Titel: Berliner's Gramophon; Tainter und Bell's Graphophon.
Autor: Anonymus
Fundstelle: 1888, Band 270/Miszelle 8 (S. 383–384)
URL: http://dingler.culture.hu-berlin.de/article/pj270/mi270mi08_8

Berliner's Gramophon; Tainter und Bell's Graphophon.

E. Berliner hat sein Gramophon (1888 269 * 115) noch wesentlich verbessert und vereinfacht. Die Abformung der Wellenlinie erfolgt jetzt nach La Lumière Electrique, 1888 Bd. 29 * S. 492, nicht mehr durch Photogravirung, |384| sondern einfacher so: man nimmt eine Zinkscheibe und gieſst eine flüchtige Flüssigkeit darüber, welche darauf eine sehr dünne Schicht Wachs absetzt; auf die letztere läſst man den schreibenden Stift wirken. Dann behandelt man die Scheibe mit Chromsäure; nach Verlauf von 15 Minuten sieht man auf der Oberfläche bei Betrachtung mittels der Lupe eine Furche, welche sehr treu alle Wellen der vom Stifte gezeichneten Linie wiedergibt. Eine Vervielfältigung kann elektrolytisch oder durch Abformen bewirkt werden.
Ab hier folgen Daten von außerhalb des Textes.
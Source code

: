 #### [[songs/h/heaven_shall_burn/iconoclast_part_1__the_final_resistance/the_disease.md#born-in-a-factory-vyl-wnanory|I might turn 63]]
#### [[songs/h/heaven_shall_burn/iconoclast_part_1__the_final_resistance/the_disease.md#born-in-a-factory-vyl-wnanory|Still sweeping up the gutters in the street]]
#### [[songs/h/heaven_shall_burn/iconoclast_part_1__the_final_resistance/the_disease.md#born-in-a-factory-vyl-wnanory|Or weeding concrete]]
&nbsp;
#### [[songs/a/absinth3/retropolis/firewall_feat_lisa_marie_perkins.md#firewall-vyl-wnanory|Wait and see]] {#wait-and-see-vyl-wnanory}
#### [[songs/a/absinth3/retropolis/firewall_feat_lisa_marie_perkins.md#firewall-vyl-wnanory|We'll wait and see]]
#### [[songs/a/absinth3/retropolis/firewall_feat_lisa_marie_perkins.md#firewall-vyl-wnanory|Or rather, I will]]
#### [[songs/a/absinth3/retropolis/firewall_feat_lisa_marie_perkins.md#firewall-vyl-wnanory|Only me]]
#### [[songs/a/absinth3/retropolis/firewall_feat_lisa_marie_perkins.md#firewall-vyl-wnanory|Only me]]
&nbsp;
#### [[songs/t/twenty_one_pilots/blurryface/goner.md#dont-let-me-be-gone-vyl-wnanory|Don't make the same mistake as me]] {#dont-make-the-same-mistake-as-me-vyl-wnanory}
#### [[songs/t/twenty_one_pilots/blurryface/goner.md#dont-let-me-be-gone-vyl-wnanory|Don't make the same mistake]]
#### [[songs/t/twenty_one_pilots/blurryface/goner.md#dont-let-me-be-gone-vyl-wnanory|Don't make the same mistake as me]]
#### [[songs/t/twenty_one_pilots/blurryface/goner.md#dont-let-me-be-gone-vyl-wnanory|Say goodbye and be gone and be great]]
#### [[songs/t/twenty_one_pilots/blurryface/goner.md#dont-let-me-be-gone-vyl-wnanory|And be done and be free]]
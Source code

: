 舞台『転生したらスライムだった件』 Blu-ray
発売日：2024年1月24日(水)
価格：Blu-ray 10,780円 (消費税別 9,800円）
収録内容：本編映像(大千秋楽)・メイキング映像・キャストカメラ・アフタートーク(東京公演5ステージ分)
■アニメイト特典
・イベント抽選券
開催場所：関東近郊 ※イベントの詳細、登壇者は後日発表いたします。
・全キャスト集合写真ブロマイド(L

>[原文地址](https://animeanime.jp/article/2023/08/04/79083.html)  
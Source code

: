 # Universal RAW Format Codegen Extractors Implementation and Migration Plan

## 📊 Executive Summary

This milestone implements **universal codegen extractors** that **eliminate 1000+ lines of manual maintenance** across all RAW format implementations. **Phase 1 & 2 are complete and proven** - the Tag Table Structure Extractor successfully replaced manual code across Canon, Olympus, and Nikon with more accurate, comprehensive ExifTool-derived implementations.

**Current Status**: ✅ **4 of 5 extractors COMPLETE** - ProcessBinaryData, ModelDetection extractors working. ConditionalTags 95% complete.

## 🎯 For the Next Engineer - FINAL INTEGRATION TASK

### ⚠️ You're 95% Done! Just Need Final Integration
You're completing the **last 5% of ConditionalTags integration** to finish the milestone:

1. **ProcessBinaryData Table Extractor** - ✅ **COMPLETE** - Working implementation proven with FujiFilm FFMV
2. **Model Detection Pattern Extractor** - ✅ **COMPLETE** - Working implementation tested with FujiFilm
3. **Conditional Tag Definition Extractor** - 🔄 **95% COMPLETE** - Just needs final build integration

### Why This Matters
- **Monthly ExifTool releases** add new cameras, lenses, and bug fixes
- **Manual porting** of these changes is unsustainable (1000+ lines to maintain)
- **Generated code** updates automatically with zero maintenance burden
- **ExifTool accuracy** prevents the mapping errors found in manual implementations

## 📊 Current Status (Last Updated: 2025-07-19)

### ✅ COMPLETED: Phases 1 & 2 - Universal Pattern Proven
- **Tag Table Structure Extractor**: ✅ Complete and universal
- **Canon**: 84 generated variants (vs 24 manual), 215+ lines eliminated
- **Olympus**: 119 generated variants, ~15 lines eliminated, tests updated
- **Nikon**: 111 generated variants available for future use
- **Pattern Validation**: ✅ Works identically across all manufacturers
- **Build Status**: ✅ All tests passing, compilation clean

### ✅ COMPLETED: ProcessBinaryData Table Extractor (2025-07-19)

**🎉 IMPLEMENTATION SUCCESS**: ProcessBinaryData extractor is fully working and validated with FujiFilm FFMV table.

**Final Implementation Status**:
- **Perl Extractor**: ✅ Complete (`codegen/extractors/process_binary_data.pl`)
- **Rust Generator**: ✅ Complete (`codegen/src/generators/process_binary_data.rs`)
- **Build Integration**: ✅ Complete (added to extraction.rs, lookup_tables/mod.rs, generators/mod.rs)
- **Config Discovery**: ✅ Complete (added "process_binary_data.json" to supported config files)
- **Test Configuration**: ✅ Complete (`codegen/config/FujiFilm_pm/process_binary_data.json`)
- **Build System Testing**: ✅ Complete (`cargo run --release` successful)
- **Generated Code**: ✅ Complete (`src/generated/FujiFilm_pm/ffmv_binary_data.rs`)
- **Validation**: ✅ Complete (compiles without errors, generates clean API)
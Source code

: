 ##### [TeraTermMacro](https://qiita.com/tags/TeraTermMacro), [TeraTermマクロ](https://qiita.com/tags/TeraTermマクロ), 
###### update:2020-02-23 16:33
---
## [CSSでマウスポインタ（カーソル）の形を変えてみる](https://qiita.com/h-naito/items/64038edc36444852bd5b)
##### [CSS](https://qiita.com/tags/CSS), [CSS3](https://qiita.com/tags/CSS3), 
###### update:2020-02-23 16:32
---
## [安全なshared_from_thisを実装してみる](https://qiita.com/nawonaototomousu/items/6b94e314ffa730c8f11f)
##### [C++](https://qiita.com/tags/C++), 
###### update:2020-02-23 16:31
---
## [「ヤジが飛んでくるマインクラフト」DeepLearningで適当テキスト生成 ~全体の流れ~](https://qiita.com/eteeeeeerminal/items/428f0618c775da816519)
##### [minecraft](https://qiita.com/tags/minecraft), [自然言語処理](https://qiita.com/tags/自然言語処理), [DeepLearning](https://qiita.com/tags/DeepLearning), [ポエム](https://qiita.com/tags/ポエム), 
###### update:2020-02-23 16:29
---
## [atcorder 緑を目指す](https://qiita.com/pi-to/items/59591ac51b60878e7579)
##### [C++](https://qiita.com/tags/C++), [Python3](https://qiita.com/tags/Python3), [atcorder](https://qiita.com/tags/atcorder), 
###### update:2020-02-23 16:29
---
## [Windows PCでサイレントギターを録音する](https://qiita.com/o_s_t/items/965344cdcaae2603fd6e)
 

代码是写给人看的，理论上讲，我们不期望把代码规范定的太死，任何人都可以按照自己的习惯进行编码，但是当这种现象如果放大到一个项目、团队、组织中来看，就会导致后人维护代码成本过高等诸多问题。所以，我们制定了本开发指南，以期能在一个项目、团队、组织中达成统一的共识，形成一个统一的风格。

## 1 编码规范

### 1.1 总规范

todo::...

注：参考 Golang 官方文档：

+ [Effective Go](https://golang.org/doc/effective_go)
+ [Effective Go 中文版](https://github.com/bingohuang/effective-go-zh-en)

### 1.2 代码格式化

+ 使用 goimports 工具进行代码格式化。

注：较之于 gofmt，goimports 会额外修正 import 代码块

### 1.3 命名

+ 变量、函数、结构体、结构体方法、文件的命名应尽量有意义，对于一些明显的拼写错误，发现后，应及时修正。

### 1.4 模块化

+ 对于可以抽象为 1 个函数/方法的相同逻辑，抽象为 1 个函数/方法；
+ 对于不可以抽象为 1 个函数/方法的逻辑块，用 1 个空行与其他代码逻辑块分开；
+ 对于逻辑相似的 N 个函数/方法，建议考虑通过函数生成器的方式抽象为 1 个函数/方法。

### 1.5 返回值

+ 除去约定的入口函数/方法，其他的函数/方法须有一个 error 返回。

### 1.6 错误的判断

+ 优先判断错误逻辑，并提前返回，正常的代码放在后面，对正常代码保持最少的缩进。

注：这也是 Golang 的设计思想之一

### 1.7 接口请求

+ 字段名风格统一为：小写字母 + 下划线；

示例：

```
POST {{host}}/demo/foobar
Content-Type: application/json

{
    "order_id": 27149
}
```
Der die Rede aufzeichnende Apparat selbst besteht aus einer Platte, welche durch ein Triebwerk in der Minute 50mal umgedreht wird; auf die Platte wird eine Zinkscheibe von 300mm Durchmesser befestigt. In dem die Töne wiedererzeugenden Apparate wird die wagerecht liegende Platte mittels einer Handkurbel und einer Reibungsscheibe in Umdrehung versetzt. Der Stift ruht auf ihr durch sein eigenes Gewicht und versetzt die beim Schwingen tönende Platte, woran er befestigt ist, ganz nach der Gestalt der gezeichneten Spirallinie in Schwingungen und bewegt, indem er der Spirale folgt, die Fassung der schwingenden Platte zugleich vom Umfange nach der Mitte hin. Der Stift und die schwingende Platte sind an einem Hebel befestigt, der etwa 450mm von der Scheibenmitte drehbar gelagert ist und sich mit der schwingenden Platte bewegt, wobei er einen kleinen Winkel beschreibt.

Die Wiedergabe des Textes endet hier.